- [DATA EXCERPTS]

[Start of Attachment]

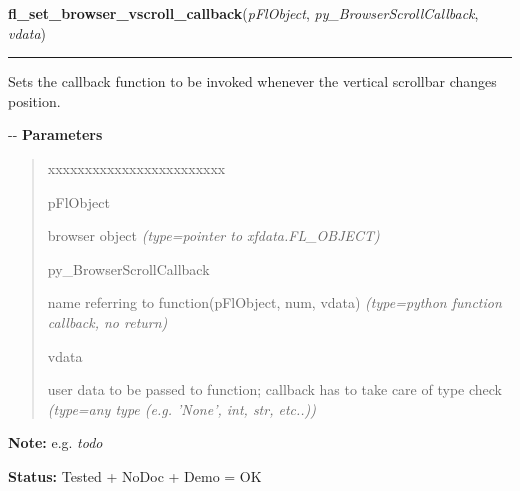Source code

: \hspace{.8\funcindent}\begin{boxedminipage}{\funcwidth}

    \raggedright \textbf{fl\_set\_browser\_vscroll\_callback}(\textit{pFlObject}, \textit{py\_BrowserScrollCallback}, \textit{vdata})

    \vspace{-1.5ex}

    \rule{\textwidth}{0.5\fboxrule}
\setlength{\parskip}{2ex}

Sets the callback function to be invoked whenever the vertical
scrollbar changes position.

-{}-
\setlength{\parskip}{1ex}
      \textbf{Parameters}
      \vspace{-1ex}

      \begin{quote}
        \begin{Ventry}{xxxxxxxxxxxxxxxxxxxxxxxx}

          \item[pFlObject]


browser object
            {\it (type=pointer to xfdata.FL\_OBJECT)}

          \item[py\_BrowserScrollCallback]


name referring to function(pFlObject, num, vdata)
            {\it (type=python function callback, no return)}

          \item[vdata]


user data to be passed to function; callback has to take care of
type check
            {\it (type=any type (e.g. 'None', int, str, etc..))}

        \end{Ventry}

      \end{quote}

\textbf{Note:} 
e.g. \emph{todo}


\textbf{Status:} 
Tested + NoDoc + Demo = OK


    \end{boxedminipage}

    \label{xformslib:flbrowser:fl_get_browser_line_yoffset}

    \vspace{0.5ex}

[End of Attachment]

- [PROBLEM DESCRIPTION] Sift the material for lines with the string "setlength". Copy each one found.

- [SOLUTION FOR THIS PROBLEM]
\setlength{\parskip}{2ex}
\setlength{\parskip}{1ex}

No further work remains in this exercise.